Finite Element Analysis of Ground Response due to Tunneling in Cohesionless Soil

Tunneling in cohesionless soil leads to ground movement. In urban environment, the soil movement
due to tunneling may affect surface or subsurface constructions. The ground movement is
considered a major geotechnical challenge. The ground movements due to tunneling are predicted.
In the present study, the prediction of the ground movement under the impact of the tunnel
construction is highlighted and a model is proposed to study the soil structure interaction using a 2-D
finite element analysis. The ground movement due to tunneling is also calculated using surface
displacement equation proposed by Peck and Schmidt (1969). The surface displacement computed
by the proposed model and the surface displacement equation is studied at different sandy soil types
due to tunneling so as to examine the computed results. The study presents a case history along the
Greater Cairo Metro tunnel Line 2 to assess the accuracy of the proposed finite element model.
Based on this case history, extensive study using the finite element model and the surface
displacement equation is conducted to predict the ground movement due to tunneling. The
constitutive model for this analysis utilizes elasto-plastic materials. A yielding function of the Mohr-
Coulomb type and a plastic potential function of the Drucker-Prager type are employed. A linear
constitutive model is employed to represent the tunnel liner.

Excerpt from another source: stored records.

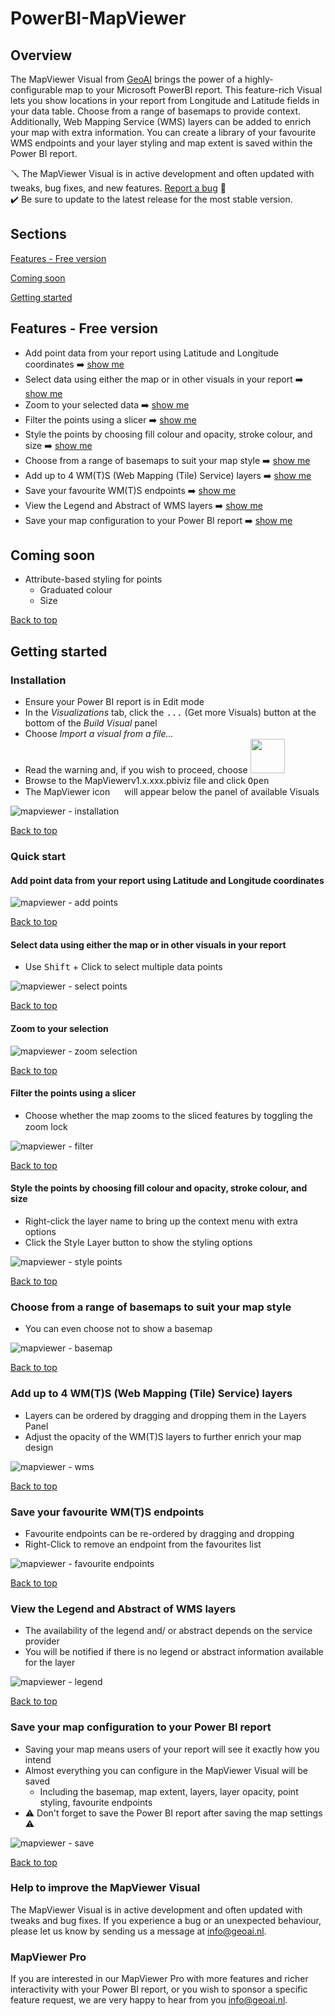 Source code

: # PowerBI-MapViewer

<a name="top" />

## Overview

The MapViewer Visual from [GeoAI](https://www.geoai.nl) brings the power of a highly-configurable map to your Microsoft PowerBI report. This feature-rich Visual lets you show locations in your report from Longitude and Latitude fields in your data table. Choose from a range of basemaps to provide context. Additionally, Web Mapping Service (WMS) layers can be added to enrich your map with extra information. You can create a library of your favourite WMS endpoints and your layer styling and map extent is saved within the Power BI report.

🪛 The MapViewer Visual is in active development and often updated with tweaks, bug fixes, and new features. [Report a bug](#section-report) 🔨  
✔️ Be sure to update to the latest release for the most stable version.

<a name="contents" />

## Sections

[Features - Free version](#section-features-free)

[Coming soon](#section-coming-soon)

[Getting started](#section-getting-started)

<a name="section-features-free" />

## Features - Free version

- Add point data from your report using Latitude and Longitude coordinates ➡️ [show me](#feature-add-points)
- Select data using either the map or in other visuals in your report  ➡️ [show me](#feature-select)
- Zoom to your selected data ➡️ [show me](#feature-zoom-selection)
- Filter the points using a slicer ➡️ [show me](#feature-filter)
- Style the points by choosing fill colour and opacity, stroke colour, and size ➡️ [show me](#feature-style-points)
- Choose from a range of basemaps to suit your map style ➡️ [show me](#feature-basemap)
- Add up to 4 WM(T)S (Web Mapping (Tile) Service) layers ➡️ [show me](#feature-wms)
- Save your favourite WM(T)S endpoints ➡️ [show me](#feature-favourite-endpoints)
- View the Legend and Abstract of WMS layers ➡️ [show me](#feature-legend-abstract)
- Save your map configuration to your Power BI report ➡️ [show me](#feature-save)

<a name="section-coming-soon" />

## Coming soon
- Attribute-based styling for points
    - Graduated colour
    - Size
 
[Back to top](#top)

<a name="section-getting-started" />

## Getting started

<a name="section-installation" />

### Installation
- Ensure your Power BI report is in Edit mode
- In the *Visualizations* tab, click the <kbd>...</kbd> (Get more Visuals) button at the bottom of the *Build Visual* panel
- Choose *Import a visual from a file...*
- Read the warning and, if you wish to proceed, choose <img src="https://github.com/GeoAi-nl/PowerBI-MapViewer/assets/145410383/5ea93138-6fc5-48a9-b150-1051cebf81a5" width="55" />
- Browse to the MapViewerv1.x.xxx.pbiviz file and click <kbd>Open</kbd>
- The MapViewer icon <img src="https://github.com/GeoAi-nl/PowerBI-MapViewer/assets/145410383/993799fb-2636-429b-8c07-df68ab2281ca" width="15" />
 will appear below the panel of available Visuals

![mapviewer - installation](https://github.com/GeoAi-nl/PowerBI-MapViewer/assets/145410383/59724021-6f93-4146-adb8-d5381478add9)

[Back to top](#top)

<a name="section-quick-start" />

### Quick start

<a name="feature-add-points" />

#### Add point data from your report using Latitude and Longitude coordinates

![mapviewer - add points](https://github.com/GeoAi-nl/PowerBI-MapViewer/assets/145410383/1f816b2a-82d9-4a00-b879-1fbdc564bf08)

[Back to top](#top)

<a name="feature-select" />

#### Select data using either the map or in other visuals in your report  
- Use <kbd>Shift</kbd> + Click to select multiple data points

![mapviewer - select points](https://github.com/GeoAi-nl/PowerBI-MapViewer/assets/145410383/9251afaa-cf94-43cc-b25b-6f961675836d)

[Back to top](#top)

<a name="feature-zoom-selection" />

#### Zoom to your selection

![mapviewer - zoom selection](https://github.com/GeoAi-nl/PowerBI-MapViewer/assets/145410383/a8803acb-ffae-4469-8a1c-7b2f71a88abd)

[Back to top](#top)

<a name="feature-filter" />

#### Filter the points using a slicer
- Choose whether the map zooms to the sliced features by toggling the zoom lock <img src="https://github.com/GeoAi-nl/PowerBI-MapViewer/assets/145410383/3a27f8d7-38eb-4861-993e-caad7e3d1ef3" width="15" />

![mapviewer - filter](https://github.com/GeoAi-nl/PowerBI-MapViewer/assets/145410383/9311d6ee-3034-4ce0-b817-dee156228dbd)

[Back to top](#top)

<a name="feature-style-points" />

#### Style the points by choosing fill colour and opacity, stroke colour, and size
- Right-click the layer name to bring up the context menu with extra options
- Click the Style Layer button to show the styling options
  
![mapviewer - style points](https://github.com/GeoAi-nl/PowerBI-MapViewer/assets/145410383/1a3c671b-b02d-4713-9bdb-98a52fc76702)

[Back to top](#top)

<a name="feature-basemap" />

### Choose from a range of basemaps to suit your map style
- You can even choose not to show a basemap

![mapviewer - basemap](https://github.com/GeoAi-nl/PowerBI-MapViewer/assets/145410383/40f49a9e-1746-44d4-a6cd-ffa0935fdca5)

[Back to top](#top)

<a name="feature-wms" />

### Add up to 4 WM(T)S (Web Mapping (Tile) Service) layers
- Layers can be ordered by dragging and dropping them in the Layers Panel
- Adjust the opacity of the WM(T)S layers to further enrich your map design

![mapviewer - wms](https://github.com/GeoAi-nl/PowerBI-MapViewer/assets/145410383/a9fb3ea2-b58f-423a-bb88-d1fd7df5a805)

[Back to top](#top)

<a name="feature-favourite-endpoints" />

### Save your favourite WM(T)S endpoints
- Favourite endpoints can be re-ordered by dragging and dropping
- Right-Click to remove an endpoint from the favourites list

![mapviewer - favourite endpoints](https://github.com/GeoAi-nl/PowerBI-MapViewer/assets/145410383/20555da5-9138-41ae-af2f-5e806b40ffe8)

[Back to top](#top)

<a name="feature-legend-abstract" />

### View the Legend and Abstract of WMS layers
- The availability of the legend and/ or abstract depends on the service provider
- You will be notified if there is no legend or abstract information available for the layer

![mapviewer - legend](https://github.com/GeoAi-nl/PowerBI-MapViewer/assets/145410383/31fd3afc-1a42-44b1-8cd6-f59f33fea164)

[Back to top](#top)

<a name="feature-save" />

### Save your map configuration to your Power BI report
- Saving your map means users of your report will see it exactly how you intend
- Almost everything you can configure in the MapViewer Visual will be saved
    - Including the basemap, map extent, layers, layer opacity, point styling, favourite endpoints
- ⚠️ Don't forget to save the Power BI report after saving the map settings ⚠️

![mapviewer - save](https://github.com/GeoAi-nl/PowerBI-MapViewer/assets/145410383/bd343182-2fea-40c9-92d7-1e882b5ba9dd)

[Back to top](#top)

<a name="section-report" />

### Help to improve the MapViewer Visual
The MapViewer Visual is in active development and often updated with tweaks and bug fixes. If you experience a bug or an unexpected behaviour, please let us know by sending us a message at [info@geoai.nl](https://www.geoai.nl/en/contact-en).

### MapViewer Pro
If you are interested in our MapViewer Pro with more features and richer interactivity with your Power BI report, or you wish to sponsor a specific feature request, we are very happy to hear from you [info@geoai.nl](https://www.geoai.nl/en/contact-en).

<!---
#### Features - Pro version
- Unlimited WMS layers
- Add features using a WKT (Well-Known Text) column in your data
- Add layers from WFS (Web Feature Services)
- View feature attributes
- Query features using filters and selections across your report
-->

For the case study, this paper presents a comparison between the field measurements and those
obtained by the finite element analysis and the surface displacement equation. There is a good
agreement between computed and measured values. The tunnel system performance is expressed in
terms of surface settlement due to the tunnel construction. The study presents the prediction of the
surface settlement profile using the proposed model and the surface displacement equation at
different sand soil types. The study also examines the results obtained by the surface displacement
equation with those obtained by the finite element analysis. The results show that the surface
settlement profiles using the surface displacement equation have a good agreement with those
obtained by finite element analysis in loose to medium sandy soil. In addition, the surface settlement
profiles computed by the surface displacement equation do not agree well with those obtained by the
2-D finite element model in dense to very dense sand soil. However, the surface displacement
equation does not include the impact of different geotechnical parameters used to classify the
different sandy soil types.